Past work on motion transparency has primarily focused on the conditions that lead to a transparency percept. For instance, previous studies have determined the minimal direction difference (Braddick, Wishart, & Curran,
2002; Mather & Moulden,
1980; Smith, Curran, & Braddick,
1999) or speed difference (Masson, Mestre, & Stone,
1999; Mestre, Masson, & Stone,
2001) necessary to perceive transparency (which are relatively large compared to non-transparent motion discriminations). Other studies have determined the maximum number of transparent surfaces that can be perceived simultaneously (Andersen,
1989; Edwards & Greenwood,
2005). Motion transparency stimuli are more complex than stimuli containing only a single motion direction and are processed with different efficiencies (Calabro & Vaina,
2006; Suzuki & Watanabe,
2009; Wallace & Mamassian,
2003). Several neural structures are involved in motion transparency, but the cortical area MT/V5 in primates seems critical (Muckli, Singer, Zanella, & Goebel,
2002; Qian & Andersen,
1994).

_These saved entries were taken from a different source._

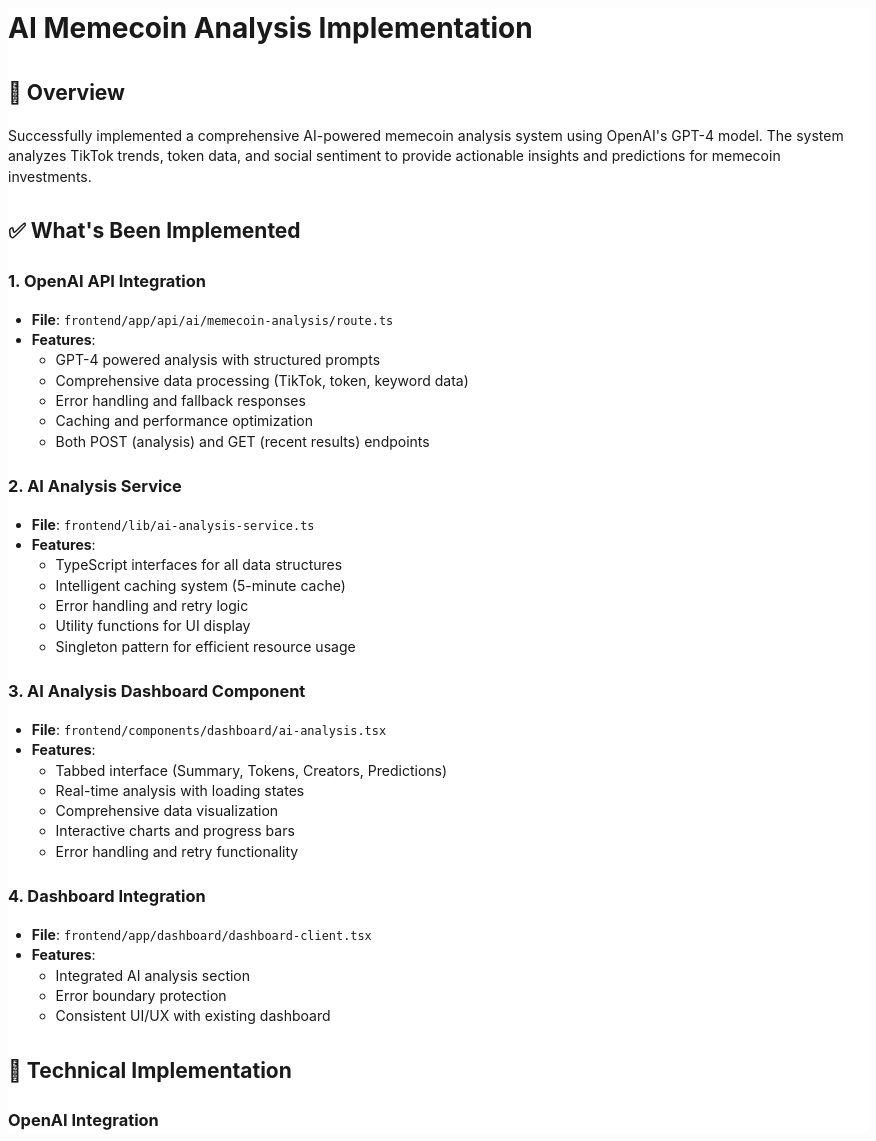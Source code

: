 # AI Memecoin Analysis Implementation

## 🎯 Overview

Successfully implemented a comprehensive AI-powered memecoin analysis system using OpenAI's GPT-4 model. The system analyzes TikTok trends, token data, and social sentiment to provide actionable insights and predictions for memecoin investments.

## ✅ What's Been Implemented

### 1. **OpenAI API Integration**
- **File**: `frontend/app/api/ai/memecoin-analysis/route.ts`
- **Features**:
  - GPT-4 powered analysis with structured prompts
  - Comprehensive data processing (TikTok, token, keyword data)
  - Error handling and fallback responses
  - Caching and performance optimization
  - Both POST (analysis) and GET (recent results) endpoints

### 2. **AI Analysis Service**
- **File**: `frontend/lib/ai-analysis-service.ts`
- **Features**:
  - TypeScript interfaces for all data structures
  - Intelligent caching system (5-minute cache)
  - Error handling and retry logic
  - Utility functions for UI display
  - Singleton pattern for efficient resource usage

### 3. **AI Analysis Dashboard Component**
- **File**: `frontend/components/dashboard/ai-analysis.tsx`
- **Features**:
  - Tabbed interface (Summary, Tokens, Creators, Predictions)
  - Real-time analysis with loading states
  - Comprehensive data visualization
  - Interactive charts and progress bars
  - Error handling and retry functionality

### 4. **Dashboard Integration**
- **File**: `frontend/app/dashboard/dashboard-client.tsx`
- **Features**:
  - Integrated AI analysis section
  - Error boundary protection
  - Consistent UI/UX with existing dashboard

## 🔧 Technical Implementation

### OpenAI Integration
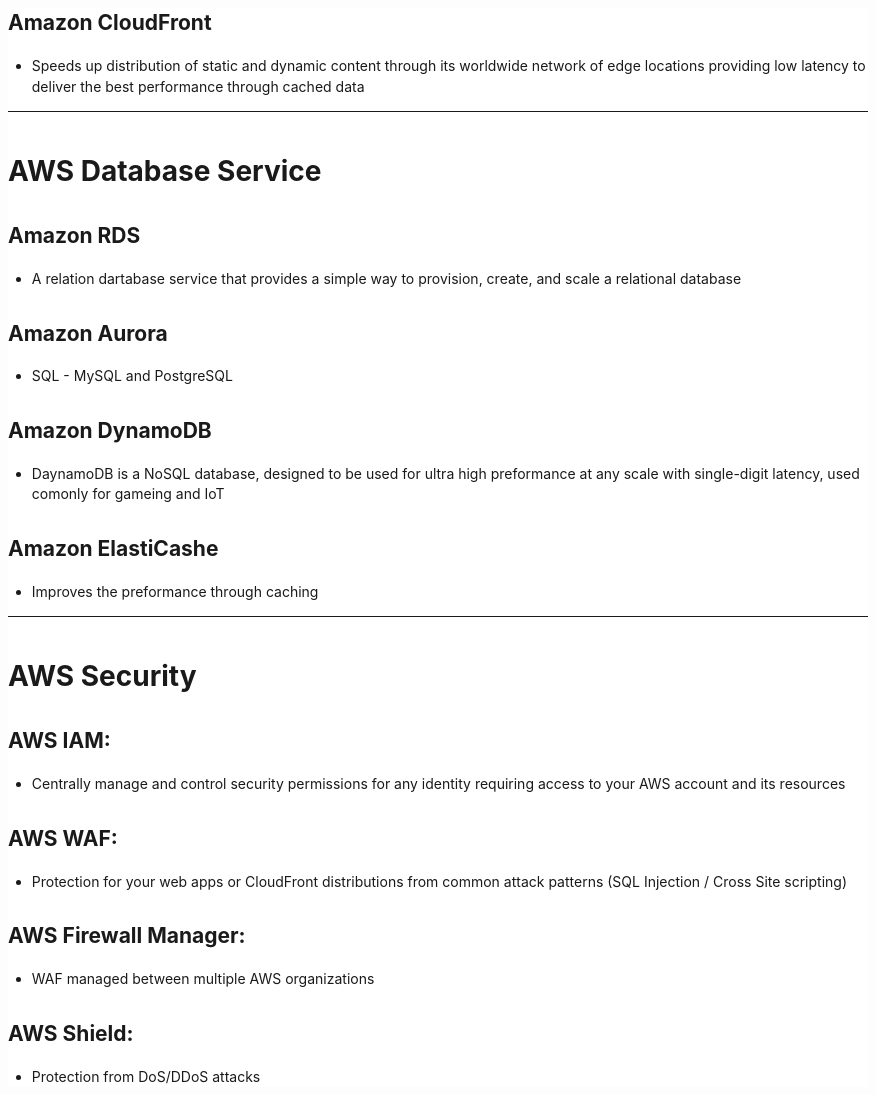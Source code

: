 
## Amazon CloudFront
-   Speeds up distribution of static and dynamic content through its worldwide network of edge locations providing low latency to deliver the best performance through cached data
    

---

# AWS Database Service

## Amazon RDS
-   A relation dartabase service that provides a simple way to provision, create, and scale a relational database
    

## Amazon Aurora
-   SQL - MySQL and PostgreSQL
    

## Amazon DynamoDB
-   DaynamoDB is a NoSQL database, designed to be used for ultra high preformance at any scale with single-digit latency, used comonly for gameing and IoT
    

## Amazon ElastiCashe
-   Improves the preformance through caching
    

---

# AWS Security

## AWS IAM:
-   Centrally manage and control security permissions for any identity requiring access to your AWS account and its resources
    

## AWS WAF:
-   Protection for your web apps or CloudFront distributions from common attack patterns (SQL Injection / Cross Site scripting)
    

## AWS Firewall Manager:
-   WAF managed between multiple AWS organizations
    

## AWS Shield:
-   Protection from DoS/DDoS attacks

Finally, several models have been proposed to account for the segregation and integration of local motion signals in a bottom-up process (Qian, Andersen, & Adelson,
1994; Snowden & Verstraten,
1999; Zanker,
2005), although higher level influences, such as attention, can affect the perception of transparent motion (Felisberti & Zanker,
2005; Lankheet & Verstraten,
1995; Valdes-Sosa, Cobo, & Pinilla,
2000). While there are numerous previous studies on these topics, the question of apparent depth ordering in motion transparency remains to be addressed.